If the Chi-squared statistic is much less than 16, the poll results could be under-dispersed. If the Chi-squared statistic is much more than 16, then the poll results could be over-dispersed. For sixteen polls (which have 15 degrees of freedom, because our estimate for the population mean (\(\mu\)) is constrained by and comes from the 16 poll results), we would expect 99 per cent of the Chi-squared statistics to be between 4.6 and 32.8.

The Chi-squared statistic I calculate for the sixteen polls is 1.68, which is much less than the expected 16 on average. I can convert this 1.68 Chi-squared statistic to a probability for 15 degrees of freedom. When I do this, I find that if the polls were truly independent and random samples, (and therefore normally distributed), there would be a one in 108,282 chance of generating the narrow distribution of poll results we saw prior to the 2019 Federal Election. We can confidently say the published polls were under-dispersed.


Note: If I was to use the language of statistics, I would say our null hypothesis (\(H_0\)) has the sixteen poll results normally distributed around the population mean. Now if the null hypothesis is correct, I would expect the Chi-squared statistic to be in the range 4.6 and 32.8 (99 per cent of the time). However, as our Chi-squared statistic is outside this range, we reject the null hypothesis for the alternative hypothesis (\(H_a\)) that collectively, the poll results are not normally distributed.

Why the difference?

It is interesting to speculate on why there is a difference between these two approaches. While both approaches suggest the poll results were statistically unlikely, the Chi-squared test says they are twice as unlikely as the first approach. I suspect the answer comes from the rounding the pollsters apply to their raw results. This impacts on the normality of the distribution of poll results. In the Chi-squared test, I did not look at rounding.

So what went wrong?

There are really two questions here:
  • Why were the polls under-dispersed; and
  • On the day, why did the election result differ from the sixteen prior poll estimates?

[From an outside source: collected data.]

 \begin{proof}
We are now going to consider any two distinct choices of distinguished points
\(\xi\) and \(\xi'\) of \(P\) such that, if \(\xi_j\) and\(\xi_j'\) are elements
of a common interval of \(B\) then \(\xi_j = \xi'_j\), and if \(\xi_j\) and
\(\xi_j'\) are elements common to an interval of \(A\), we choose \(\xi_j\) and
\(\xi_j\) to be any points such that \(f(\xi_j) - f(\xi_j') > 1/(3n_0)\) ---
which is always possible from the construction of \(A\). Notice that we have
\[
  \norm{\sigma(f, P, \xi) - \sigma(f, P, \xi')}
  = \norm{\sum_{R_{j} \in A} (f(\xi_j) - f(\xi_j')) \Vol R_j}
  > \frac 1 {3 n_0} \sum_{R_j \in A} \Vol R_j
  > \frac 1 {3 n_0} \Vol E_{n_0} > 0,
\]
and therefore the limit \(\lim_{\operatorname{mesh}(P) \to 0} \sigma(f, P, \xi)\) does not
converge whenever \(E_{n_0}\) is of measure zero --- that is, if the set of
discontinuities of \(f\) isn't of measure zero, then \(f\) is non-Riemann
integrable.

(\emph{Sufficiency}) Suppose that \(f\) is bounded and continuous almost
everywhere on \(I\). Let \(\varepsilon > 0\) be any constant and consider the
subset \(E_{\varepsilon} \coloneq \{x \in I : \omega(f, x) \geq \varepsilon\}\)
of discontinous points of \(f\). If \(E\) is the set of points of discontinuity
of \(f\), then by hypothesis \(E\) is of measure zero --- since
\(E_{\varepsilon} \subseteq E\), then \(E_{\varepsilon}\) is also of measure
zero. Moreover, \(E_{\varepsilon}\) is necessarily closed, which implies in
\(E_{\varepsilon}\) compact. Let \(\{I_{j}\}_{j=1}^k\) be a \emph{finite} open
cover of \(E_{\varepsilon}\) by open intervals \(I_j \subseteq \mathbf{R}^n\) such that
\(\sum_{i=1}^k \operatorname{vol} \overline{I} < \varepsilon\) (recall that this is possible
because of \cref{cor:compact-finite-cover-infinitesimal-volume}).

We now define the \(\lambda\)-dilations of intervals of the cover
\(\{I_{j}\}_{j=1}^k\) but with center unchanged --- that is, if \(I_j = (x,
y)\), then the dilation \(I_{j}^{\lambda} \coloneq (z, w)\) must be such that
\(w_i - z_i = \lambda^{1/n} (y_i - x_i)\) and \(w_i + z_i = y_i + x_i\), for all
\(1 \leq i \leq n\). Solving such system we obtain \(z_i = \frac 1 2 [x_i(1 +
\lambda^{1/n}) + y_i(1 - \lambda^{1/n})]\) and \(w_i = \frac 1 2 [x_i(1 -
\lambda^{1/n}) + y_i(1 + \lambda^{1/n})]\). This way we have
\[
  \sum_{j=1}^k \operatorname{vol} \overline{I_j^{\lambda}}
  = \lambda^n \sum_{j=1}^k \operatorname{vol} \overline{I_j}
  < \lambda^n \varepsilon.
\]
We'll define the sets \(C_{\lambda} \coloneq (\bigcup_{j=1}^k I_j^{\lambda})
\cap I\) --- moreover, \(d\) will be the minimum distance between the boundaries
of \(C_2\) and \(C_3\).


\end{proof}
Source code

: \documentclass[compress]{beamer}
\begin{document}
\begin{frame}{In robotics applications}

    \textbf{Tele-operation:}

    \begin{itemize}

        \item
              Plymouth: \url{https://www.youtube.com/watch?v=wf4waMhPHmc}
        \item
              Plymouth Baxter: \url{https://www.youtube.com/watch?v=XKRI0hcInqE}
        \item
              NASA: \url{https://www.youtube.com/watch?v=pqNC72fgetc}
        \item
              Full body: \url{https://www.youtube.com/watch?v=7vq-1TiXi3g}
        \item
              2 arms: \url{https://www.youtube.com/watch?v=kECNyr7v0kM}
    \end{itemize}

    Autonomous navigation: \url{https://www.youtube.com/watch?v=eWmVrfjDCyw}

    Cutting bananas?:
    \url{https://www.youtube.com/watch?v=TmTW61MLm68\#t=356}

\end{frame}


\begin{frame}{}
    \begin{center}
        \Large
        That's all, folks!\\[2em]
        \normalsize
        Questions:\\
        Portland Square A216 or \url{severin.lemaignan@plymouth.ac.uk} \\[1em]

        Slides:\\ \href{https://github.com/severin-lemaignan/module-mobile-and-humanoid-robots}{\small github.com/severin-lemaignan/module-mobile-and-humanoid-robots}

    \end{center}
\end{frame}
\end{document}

To be honest, it is too early to tell with any certainty, for both questions. But we are starting to see statements from the pollsters that suggest where some of the problems may lie.

A first issue seems to be the increased use of online polls. There are a few issues here:
  • Finding a random sample where all Australians have an equal chance of being polled - there have been suggestions of too many educated and politically active people are in the online samples.
  • Resampling the same individuals from time to time - meaning the samples are not independent. (This may explain the lack of noise we see in polls in recent years). If your sample is not representative, and it is used often, then all of your poll results would be skewed.
  • An over-reliance on clever analytics and weights to try and make a pool of online respondents look like the broader population.  These weights are challenging to keep accurate and reliable over time.
More generally, regardless of the polling methodology:
  • the use of weighting, where some groups are under-represented in the raw sample frame can mean that sample errors get magnified.
  • not having quotas and weights for all the factors that align somewhat with cohort political differences can mean polls accidentally do not sample important constituencies.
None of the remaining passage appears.